(09-07-2016 05:35 PM)lingu Wrote: [ -> ]This is too heavyweight -- it may even disrupt Sage if it is busy.
Sending a file takes 2-3s. This is considered long/heavyweight.
I ever tested to send a small file from s188 to s188. It only costs 0m0.009s. I think it is good enough.
Quote:Quote:Then glad operative user & sage_user can use sage_key to execute remote command to sage_user@sage_portal.
2. The glad_portal IP can be get from $gb/conf/config.sh
How (a convar like glad_portal?) Have we made sure such a varaible must exist in $gb/conf/config.sh. If not, please add a note there "need implement" so that we know to create a TODO item and implement this later after this design is endorsed.
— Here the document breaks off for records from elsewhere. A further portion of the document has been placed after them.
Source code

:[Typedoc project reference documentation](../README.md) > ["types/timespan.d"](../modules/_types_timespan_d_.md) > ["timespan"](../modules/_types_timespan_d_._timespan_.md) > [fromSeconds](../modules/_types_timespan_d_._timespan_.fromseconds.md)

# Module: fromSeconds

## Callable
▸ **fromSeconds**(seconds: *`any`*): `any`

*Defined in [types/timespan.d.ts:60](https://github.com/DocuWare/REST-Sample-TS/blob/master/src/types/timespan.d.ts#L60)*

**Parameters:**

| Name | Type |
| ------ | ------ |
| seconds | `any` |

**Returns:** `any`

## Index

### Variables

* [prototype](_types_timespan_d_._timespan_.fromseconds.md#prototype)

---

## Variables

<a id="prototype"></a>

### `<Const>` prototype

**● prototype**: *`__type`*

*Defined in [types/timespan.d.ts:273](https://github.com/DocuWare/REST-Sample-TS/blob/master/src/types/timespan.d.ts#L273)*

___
We already have a $glad_portal that can be used directly. It is set by util/install.sh during installing.
Quote:What if the wait_sage_start fails?
We need a way to check Sage has started. I thought this is what I thought you were doing. But it looks like here if auntie continues to fail the wait still completes without an error halt.
This is a bug. I will fix it.
(09-07-2016 05:53 PM)YU_Xinjie Wrote: [ -> ] (09-07-2016 05:35 PM)lingu Wrote: [ -> ]This is too heavyweight -- it may even disrupt Sage if it is busy.
Sending a file takes 2-3s. This is considered long/heavyweight.
I ever tested to send a small file from s188 to s188. It only costs 0m0.009s. I think it is good enough.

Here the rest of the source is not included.